__Material shown__
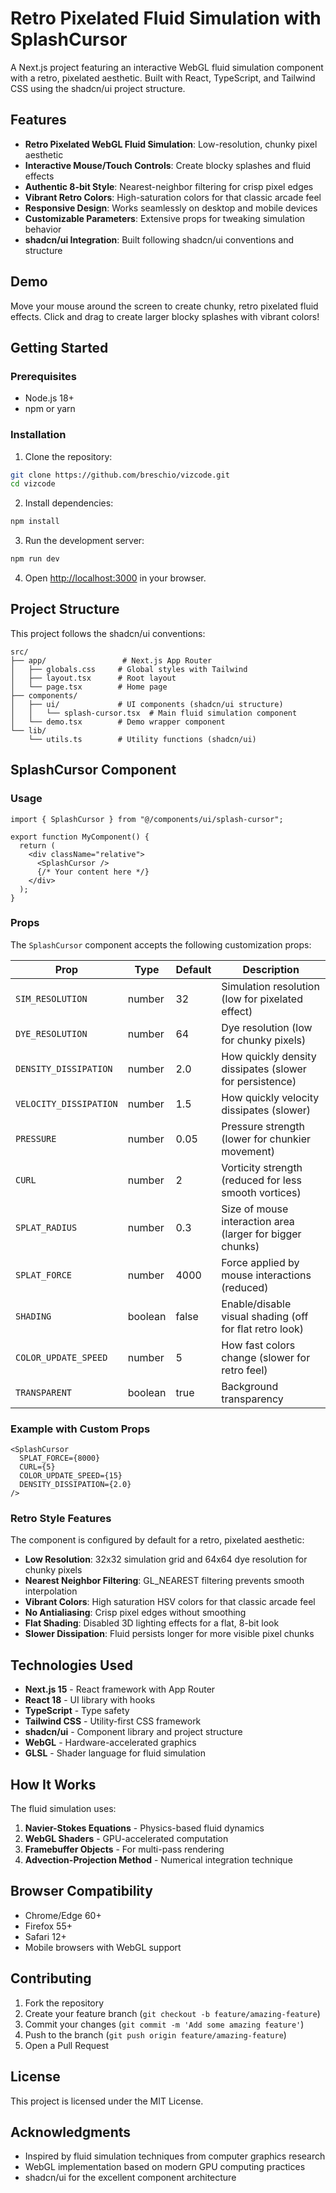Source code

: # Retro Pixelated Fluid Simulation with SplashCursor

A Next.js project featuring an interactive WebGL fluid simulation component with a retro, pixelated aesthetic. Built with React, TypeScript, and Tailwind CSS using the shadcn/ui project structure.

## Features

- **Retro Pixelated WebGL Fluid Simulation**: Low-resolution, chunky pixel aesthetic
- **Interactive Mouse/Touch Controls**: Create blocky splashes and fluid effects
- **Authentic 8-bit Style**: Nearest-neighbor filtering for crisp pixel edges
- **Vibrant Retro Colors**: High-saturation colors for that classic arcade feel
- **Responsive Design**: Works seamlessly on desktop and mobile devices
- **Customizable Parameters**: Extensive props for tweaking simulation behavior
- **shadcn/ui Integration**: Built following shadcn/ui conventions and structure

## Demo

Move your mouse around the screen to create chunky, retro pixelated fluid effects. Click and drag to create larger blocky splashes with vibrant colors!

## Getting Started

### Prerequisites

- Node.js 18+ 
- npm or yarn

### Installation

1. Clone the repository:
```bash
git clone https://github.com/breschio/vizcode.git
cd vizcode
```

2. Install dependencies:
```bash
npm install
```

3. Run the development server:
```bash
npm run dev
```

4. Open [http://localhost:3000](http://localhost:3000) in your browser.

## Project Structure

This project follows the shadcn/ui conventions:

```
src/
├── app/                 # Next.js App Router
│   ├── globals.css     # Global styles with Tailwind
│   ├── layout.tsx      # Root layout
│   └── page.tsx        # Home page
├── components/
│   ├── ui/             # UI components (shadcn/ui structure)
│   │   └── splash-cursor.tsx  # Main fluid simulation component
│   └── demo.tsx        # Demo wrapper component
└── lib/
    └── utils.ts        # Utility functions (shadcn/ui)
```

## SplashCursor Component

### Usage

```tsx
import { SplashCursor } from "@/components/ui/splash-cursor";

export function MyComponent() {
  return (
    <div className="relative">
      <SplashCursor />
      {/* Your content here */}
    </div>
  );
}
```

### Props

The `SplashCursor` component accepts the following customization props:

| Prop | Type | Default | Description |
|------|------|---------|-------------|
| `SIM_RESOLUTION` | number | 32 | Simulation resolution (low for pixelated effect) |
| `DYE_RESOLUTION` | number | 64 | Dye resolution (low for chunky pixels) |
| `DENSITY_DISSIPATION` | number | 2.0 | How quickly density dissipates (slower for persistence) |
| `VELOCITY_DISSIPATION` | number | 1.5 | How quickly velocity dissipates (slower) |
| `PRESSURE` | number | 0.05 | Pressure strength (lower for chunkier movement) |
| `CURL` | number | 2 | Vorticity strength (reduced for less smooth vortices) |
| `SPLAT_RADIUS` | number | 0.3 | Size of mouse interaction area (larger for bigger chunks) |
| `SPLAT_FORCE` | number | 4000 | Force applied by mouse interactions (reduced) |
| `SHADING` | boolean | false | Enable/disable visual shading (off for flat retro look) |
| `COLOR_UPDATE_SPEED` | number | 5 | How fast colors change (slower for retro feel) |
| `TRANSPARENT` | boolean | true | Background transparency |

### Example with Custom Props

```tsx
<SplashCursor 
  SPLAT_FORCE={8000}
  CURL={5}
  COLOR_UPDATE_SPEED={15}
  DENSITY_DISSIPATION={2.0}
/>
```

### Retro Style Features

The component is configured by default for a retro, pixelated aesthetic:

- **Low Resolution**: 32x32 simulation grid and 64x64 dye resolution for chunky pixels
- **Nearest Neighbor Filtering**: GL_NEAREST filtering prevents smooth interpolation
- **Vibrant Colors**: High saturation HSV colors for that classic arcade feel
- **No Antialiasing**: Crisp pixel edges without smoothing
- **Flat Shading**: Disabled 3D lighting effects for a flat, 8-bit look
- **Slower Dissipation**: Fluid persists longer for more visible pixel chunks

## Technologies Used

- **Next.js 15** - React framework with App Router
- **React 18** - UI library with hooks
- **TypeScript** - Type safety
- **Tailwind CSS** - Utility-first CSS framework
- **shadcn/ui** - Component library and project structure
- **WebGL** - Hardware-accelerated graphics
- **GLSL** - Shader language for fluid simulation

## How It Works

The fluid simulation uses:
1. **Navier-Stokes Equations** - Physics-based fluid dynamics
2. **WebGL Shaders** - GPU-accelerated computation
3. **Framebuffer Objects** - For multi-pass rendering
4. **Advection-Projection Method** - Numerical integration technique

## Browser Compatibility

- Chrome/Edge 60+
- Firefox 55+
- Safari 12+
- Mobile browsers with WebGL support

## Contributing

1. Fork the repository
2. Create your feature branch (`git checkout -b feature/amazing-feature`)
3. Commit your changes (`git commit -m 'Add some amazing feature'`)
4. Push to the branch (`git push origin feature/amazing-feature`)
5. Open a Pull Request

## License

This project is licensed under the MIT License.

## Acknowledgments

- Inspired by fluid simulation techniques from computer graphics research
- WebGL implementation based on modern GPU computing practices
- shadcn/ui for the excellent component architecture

__Activity__
Every line of the material that holds the word "filtering" must be found and copied.

__Task answer__
- **Authentic 8-bit Style**: Nearest-neighbor filtering for crisp pixel edges
- **Nearest Neighbor Filtering**: GL_NEAREST filtering prevents smooth interpolation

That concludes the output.